EXERCISE: In full and without error, repeat the entries below.

EXERCISE INPUTS:
════
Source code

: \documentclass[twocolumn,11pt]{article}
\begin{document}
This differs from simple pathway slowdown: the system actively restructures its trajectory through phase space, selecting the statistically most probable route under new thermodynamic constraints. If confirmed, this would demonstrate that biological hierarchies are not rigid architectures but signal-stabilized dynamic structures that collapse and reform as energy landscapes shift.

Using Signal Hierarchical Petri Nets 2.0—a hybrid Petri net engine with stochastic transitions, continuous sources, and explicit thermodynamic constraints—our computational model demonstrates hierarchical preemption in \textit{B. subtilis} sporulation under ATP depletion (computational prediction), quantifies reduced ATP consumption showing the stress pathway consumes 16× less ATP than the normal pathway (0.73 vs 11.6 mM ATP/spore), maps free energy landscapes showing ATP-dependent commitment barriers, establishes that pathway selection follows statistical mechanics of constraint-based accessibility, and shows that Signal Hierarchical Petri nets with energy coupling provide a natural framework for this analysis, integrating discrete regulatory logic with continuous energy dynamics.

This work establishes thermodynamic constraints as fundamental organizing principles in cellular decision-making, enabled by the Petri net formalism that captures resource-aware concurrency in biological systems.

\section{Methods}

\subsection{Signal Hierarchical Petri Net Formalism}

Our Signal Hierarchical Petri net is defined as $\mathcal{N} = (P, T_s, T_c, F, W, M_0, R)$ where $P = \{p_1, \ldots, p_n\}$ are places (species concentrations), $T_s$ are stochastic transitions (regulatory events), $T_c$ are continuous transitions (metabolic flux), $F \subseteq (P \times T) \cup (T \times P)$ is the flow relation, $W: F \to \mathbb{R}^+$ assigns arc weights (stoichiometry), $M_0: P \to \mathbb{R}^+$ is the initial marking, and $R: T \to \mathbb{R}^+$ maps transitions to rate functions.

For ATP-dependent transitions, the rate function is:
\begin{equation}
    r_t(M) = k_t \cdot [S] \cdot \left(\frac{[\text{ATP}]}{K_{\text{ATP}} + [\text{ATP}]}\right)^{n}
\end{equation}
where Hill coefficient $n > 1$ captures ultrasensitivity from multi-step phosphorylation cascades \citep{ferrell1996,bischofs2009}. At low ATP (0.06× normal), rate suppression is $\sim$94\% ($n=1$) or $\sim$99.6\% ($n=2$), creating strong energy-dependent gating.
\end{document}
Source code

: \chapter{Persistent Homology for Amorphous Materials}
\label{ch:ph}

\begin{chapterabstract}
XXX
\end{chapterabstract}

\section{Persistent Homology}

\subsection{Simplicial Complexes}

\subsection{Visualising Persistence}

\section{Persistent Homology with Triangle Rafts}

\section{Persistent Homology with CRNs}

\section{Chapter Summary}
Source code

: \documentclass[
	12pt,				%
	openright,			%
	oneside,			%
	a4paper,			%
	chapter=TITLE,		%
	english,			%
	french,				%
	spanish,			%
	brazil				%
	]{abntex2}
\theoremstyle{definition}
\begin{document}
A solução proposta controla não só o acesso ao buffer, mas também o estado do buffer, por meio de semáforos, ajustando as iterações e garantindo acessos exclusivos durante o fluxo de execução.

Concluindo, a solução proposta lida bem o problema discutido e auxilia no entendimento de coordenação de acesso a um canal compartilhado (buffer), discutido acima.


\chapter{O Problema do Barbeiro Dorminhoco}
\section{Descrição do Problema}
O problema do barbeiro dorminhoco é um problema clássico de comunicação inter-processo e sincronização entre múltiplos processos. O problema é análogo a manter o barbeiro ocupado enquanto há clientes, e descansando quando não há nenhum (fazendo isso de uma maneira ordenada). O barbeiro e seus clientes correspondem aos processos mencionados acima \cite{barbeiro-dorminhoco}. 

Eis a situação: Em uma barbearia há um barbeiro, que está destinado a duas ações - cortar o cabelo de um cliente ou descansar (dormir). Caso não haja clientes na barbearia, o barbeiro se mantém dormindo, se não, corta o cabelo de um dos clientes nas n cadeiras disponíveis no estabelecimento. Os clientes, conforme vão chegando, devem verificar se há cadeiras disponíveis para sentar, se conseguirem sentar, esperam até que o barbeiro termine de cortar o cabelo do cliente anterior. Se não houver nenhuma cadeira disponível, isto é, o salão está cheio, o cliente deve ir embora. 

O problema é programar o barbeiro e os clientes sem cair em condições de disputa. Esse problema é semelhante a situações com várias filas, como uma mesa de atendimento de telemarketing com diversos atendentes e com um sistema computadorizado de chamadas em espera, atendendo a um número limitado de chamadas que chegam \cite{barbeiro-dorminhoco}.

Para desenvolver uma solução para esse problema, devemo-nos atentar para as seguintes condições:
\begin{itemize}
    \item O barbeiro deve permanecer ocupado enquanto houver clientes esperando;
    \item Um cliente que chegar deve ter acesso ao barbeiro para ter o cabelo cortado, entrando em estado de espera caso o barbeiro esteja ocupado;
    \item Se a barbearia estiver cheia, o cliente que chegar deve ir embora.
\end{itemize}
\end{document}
════
EXERCISE RESPONSE:
Source code

: \documentclass[twocolumn,11pt]{article}
\begin{document}
This differs from simple pathway slowdown: the system actively restructures its trajectory through phase space, selecting the statistically most probable route under new thermodynamic constraints. If confirmed, this would demonstrate that biological hierarchies are not rigid architectures but signal-stabilized dynamic structures that collapse and reform as energy landscapes shift.

Using Signal Hierarchical Petri Nets 2.0—a hybrid Petri net engine with stochastic transitions, continuous sources, and explicit thermodynamic constraints—our computational model demonstrates hierarchical preemption in \textit{B. subtilis} sporulation under ATP depletion (computational prediction), quantifies reduced ATP consumption showing the stress pathway consumes 16× less ATP than the normal pathway (0.73 vs 11.6 mM ATP/spore), maps free energy landscapes showing ATP-dependent commitment barriers, establishes that pathway selection follows statistical mechanics of constraint-based accessibility, and shows that Signal Hierarchical Petri nets with energy coupling provide a natural framework for this analysis, integrating discrete regulatory logic with continuous energy dynamics.

This work establishes thermodynamic constraints as fundamental organizing principles in cellular decision-making, enabled by the Petri net formalism that captures resource-aware concurrency in biological systems.

\section{Methods}

\subsection{Signal Hierarchical Petri Net Formalism}

Our Signal Hierarchical Petri net is defined as $\mathcal{N} = (P, T_s, T_c, F, W, M_0, R)$ where $P = \{p_1, \ldots, p_n\}$ are places (species concentrations), $T_s$ are stochastic transitions (regulatory events), $T_c$ are continuous transitions (metabolic flux), $F \subseteq (P \times T) \cup (T \times P)$ is the flow relation, $W: F \to \mathbb{R}^+$ assigns arc weights (stoichiometry), $M_0: P \to \mathbb{R}^+$ is the initial marking, and $R: T \to \mathbb{R}^+$ maps transitions to rate functions.

For ATP-dependent transitions, the rate function is:
\begin{equation}
    r_t(M) = k_t \cdot [S] \cdot \left(\frac{[\text{ATP}]}{K_{\text{ATP}} + [\text{ATP}]}\right)^{n}
\end{equation}
where Hill coefficient $n > 1$ captures ultrasensitivity from multi-step phosphorylation cascades \citep{ferrell1996,bischofs2009}. At low ATP (0.06× normal), rate suppression is $\sim$94\% ($n=1$) or $\sim$99.6\% ($n=2$), creating strong energy-dependent gating.
\end{document}
Source code

: \chapter{Persistent Homology for Amorphous Materials}
\label{ch:ph}

\begin{chapterabstract}
XXX
\end{chapterabstract}

\section{Persistent Homology}

\subsection{Simplicial Complexes}

\subsection{Visualising Persistence}

\section{Persistent Homology with Triangle Rafts}

\section{Persistent Homology with CRNs}

\section{Chapter Summary}
Source code

: \documentclass[
	12pt,				%
	openright,			%
	oneside,			%
	a4paper,			%
	chapter=TITLE,		%
	english,			%
	french,				%
	spanish,			%
	brazil				%
	]{abntex2}
\theoremstyle{definition}
\begin{document}
A solução proposta controla não só o acesso ao buffer, mas também o estado do buffer, por meio de semáforos, ajustando as iterações e garantindo acessos exclusivos durante o fluxo de execução.

Concluindo, a solução proposta lida bem o problema discutido e auxilia no entendimento de coordenação de acesso a um canal compartilhado (buffer), discutido acima.


\chapter{O Problema do Barbeiro Dorminhoco}
\section{Descrição do Problema}
O problema do barbeiro dorminhoco é um problema clássico de comunicação inter-processo e sincronização entre múltiplos processos. O problema é análogo a manter o barbeiro ocupado enquanto há clientes, e descansando quando não há nenhum (fazendo isso de uma maneira ordenada). O barbeiro e seus clientes correspondem aos processos mencionados acima \cite{barbeiro-dorminhoco}. 

Eis a situação: Em uma barbearia há um barbeiro, que está destinado a duas ações - cortar o cabelo de um cliente ou descansar (dormir). Caso não haja clientes na barbearia, o barbeiro se mantém dormindo, se não, corta o cabelo de um dos clientes nas n cadeiras disponíveis no estabelecimento. Os clientes, conforme vão chegando, devem verificar se há cadeiras disponíveis para sentar, se conseguirem sentar, esperam até que o barbeiro termine de cortar o cabelo do cliente anterior. Se não houver nenhuma cadeira disponível, isto é, o salão está cheio, o cliente deve ir embora. 

O problema é programar o barbeiro e os clientes sem cair em condições de disputa. Esse problema é semelhante a situações com várias filas, como uma mesa de atendimento de telemarketing com diversos atendentes e com um sistema computadorizado de chamadas em espera, atendendo a um número limitado de chamadas que chegam \cite{barbeiro-dorminhoco}.

Para desenvolver uma solução para esse problema, devemo-nos atentar para as seguintes condições:
\begin{itemize}
    \item O barbeiro deve permanecer ocupado enquanto houver clientes esperando;
    \item Um cliente que chegar deve ter acesso ao barbeiro para ter o cabelo cortado, entrando em estado de espera caso o barbeiro esteja ocupado;
    \item Se a barbearia estiver cheia, o cliente que chegar deve ir embora.
\end{itemize}
\end{document}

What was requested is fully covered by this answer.